Plaintes déposées contre un ancien ministre tunisien
En février 2001, M. Naït-Liman a déposé à Genève une plainte pénale contre l’ancien ministre de l’intérieur M. Abdallah Kallel, alors présent sur le territoire genevois. Il lui reproche d’avoir ordonné les tortures physiques et psychologiques qu’il a subies. L’ancien ministre est toutefois parvenu à quitter la Suisse juste avant que la justice genevoise ne donne suite à la plainte.
En juillet 2004, M. Naït-Liman a alors introduit une nouvelle action en justice à Genève, avec le soutien de TRIAL International. M. Naït-Liman se trouvait en effet, avant la révolution tunisienne de 2011, dans l’impossibilité de retourner dans son pays sous peine de graves risques pour son intégrité. Le seul lieu où il pouvait faire valoir ses droits était Genève, où il était domicilié depuis des années. Défendu par Me François Membrez, la victime visait cette fois à obtenir de M. Kallel et de la Tunisie réparation pour les tortures infligées. Les tribunaux genevois, puis le Tribunal fédéral en mai 2007, ont pourtant tour à tour refusé d’entrer en matière, estimant qu’il n’existait pas un lien suffisant entre les faits et la Suisse pour qu’une telle action puisse être tranchée par les tribunaux helvétiques.

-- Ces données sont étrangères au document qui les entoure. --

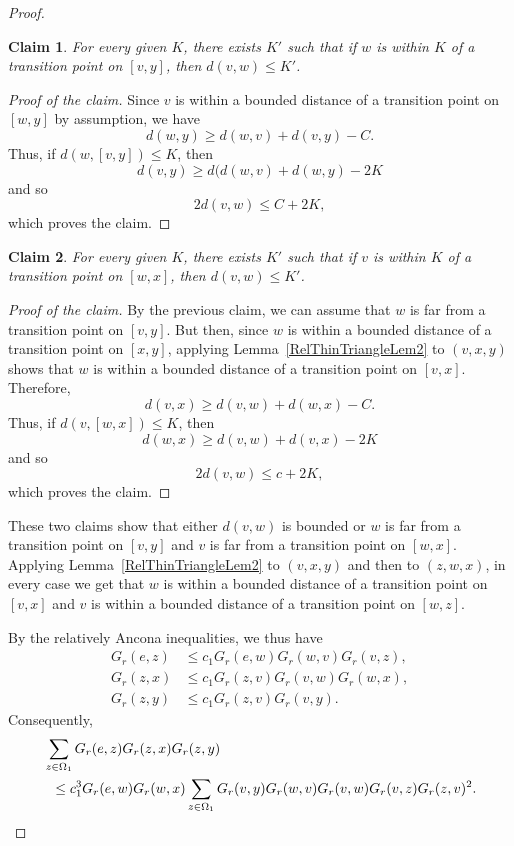 \documentclass{amsart}
\newtheorem*{claim}{Claim}
\theoremstyle{definition}
\theoremstyle{remark}
\begin{document}
\begin{proof}
\begin{claim}
For every given $K$, there exists $K'$ such that if $w$ is within $K$ of a transition point on $[v,y]$, then $d(v,w)\leq K'$.
\end{claim}

\begin{proof}[Proof of the claim]
Since $v$ is within a bounded distance of a transition point on $[w,y]$ by assumption, we have
$$d(w,y)\geq d(w,v)+d(v,y)-C.$$
Thus, if $d(w,[v,y])\leq K$, then
$$d(v,y)\geq d(d(w,v)+d(w,y)-2K$$
and so
$$2d(v,w)\leq C+2K,$$
which proves the claim.
\end{proof}

\begin{claim}
For every given $K$, there exists $K'$ such that if $v$ is within $K$ of a transition point on $[w,x]$, then $d(v,w)\leq K'$.
\end{claim}

\begin{proof}[Proof of the claim]
By the previous claim, we can assume that $w$ is far from a transition point on $[v,y]$.
But then, since $w$ is within a bounded distance of a transition point on $[x,y]$, applying Lemma~\ref{RelThinTriangleLem2} to $(v,x,y)$ shows that $w$ is within a bounded distance of a transition point on $[v,x]$.
Therefore,
$$d(v,x)\geq d(v,w)+d(w,x)-C.$$
Thus, if $d(v,[w,x])\leq K$, then
$$d(w,x)\geq d(v,w)+d(v,x)-2K$$
and so
$$2d(v,w)\leq c+2K,$$
which proves the claim.
\end{proof}

These two claims show that either $d(v,w)$ is bounded or
$w$ is far from a transition point on $[v,y]$ and $v$ is far from a transition point on $[w,x]$.
Applying Lemma~\ref{RelThinTriangleLem2} to $(v,x,y)$ and then to $(z,w,x)$, in every case we get that
$w$ is within a bounded distance of a transition point on $[v,x]$ and $v$ is within a bounded distance of a transition point on $[w,z]$.

By the relatively Ancona inequalities, we thus have
  \begin{align*}
    G_r(e, z) &\leq c_1 G_r(e, w) G_r(w, v) G_r(v, z), \\
    G_r(z, x) &\leq c_1 G_r(z, v) G_r(v, w) G_r(w, x), \\
    G_r(z, y) &\leq c_1 G_r(z, v) G_r(v, y). 
  \end{align*}
Consequently,
  \begin{align*}
&\sum_{z \in \Omega_1} G_r(e, z) G_r(z, x) G_r(z, y) \\
    &\hspace{.2cm}\leq
    c_1^3 G_r(e, w) G_r(w, x) \sum_{z \in \Omega_1} G_r(v, y) G_r(w, v)G_r(v,w) G_r(v, z)G_r(z,v)^2. 
  \end{align*}
    

\end{proof}
\end{document}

La Cour européenne des droits de l’homme donne raison à la Suisse
Dans un arrêt rendu ce jour, la Cour européenne des droits de l’homme a donné raison à la Suisse. La Cour estime en effet, par 4 voix contre 3, que le droit d’accéder à un tribunal, garanti par l’article 6 de la Convention européenne des droits de l’homme, peut parfois être restreint. Même si la victime ne pouvait obtenir justice en Tunisie, le Tribunal fédéral pouvait juger que les liens avec la Suisse n’étaient pas suffisants pour justifier que la procédure aille de l’avant. Trois des sept juges ont cependant considéré que plus de 11 ans de séjour en Suisse, le statut de réfugié octroyé, la naturalisation de l’intéressé en 2007 et la présence sur territoire suisse du tortionnaire présumé permettaient amplement d’établir un lien suffisant avec la Suisse. Ils ajoutent: «Le prononcé de cet arrêt aura lieu quelques jours avant la Journée internationale pour le soutien aux victimes de la torture (le 26 juin). Nous pouvons noter avec une triste ironie que cet arrêt ne sera sûrement pas loué le jour de la commémoration.»
Pour Me François Membrez, «l’arrêt ne dit pas vers quel pays la victime aurait dû se tourner pour faire valoir son droit fondamental à obtenir réparation pour les tortures subies. Avoir attendu près de 9 ans pour une telle réponse est très décevant.»
Pour Philip Grant, directeur de TRIAL International, l’ONG qui a soutenu M. Nait-Liman durant toute la procédure, «la Cour est passée à côté de la possibilité de rendre un arrêt important pour les victimes de torture en leur ouvrant la possibilité d’intenter ailleurs des procédures civiles contre leurs bourreaux dans les cas où il s’avère impossible de saisir la justice des pays ayant pratiqué la torture. Ce faisant, la Cour envoie un bien mauvais signal: ayant non seulement déjà subi de telles pratiques, les victimes de torture ne pourront de surcroît obtenir justice qu’en attendant un éventuel changement de régime dans leur pays d’origine. Ce n’est pas ainsi que l’impunité reculera.»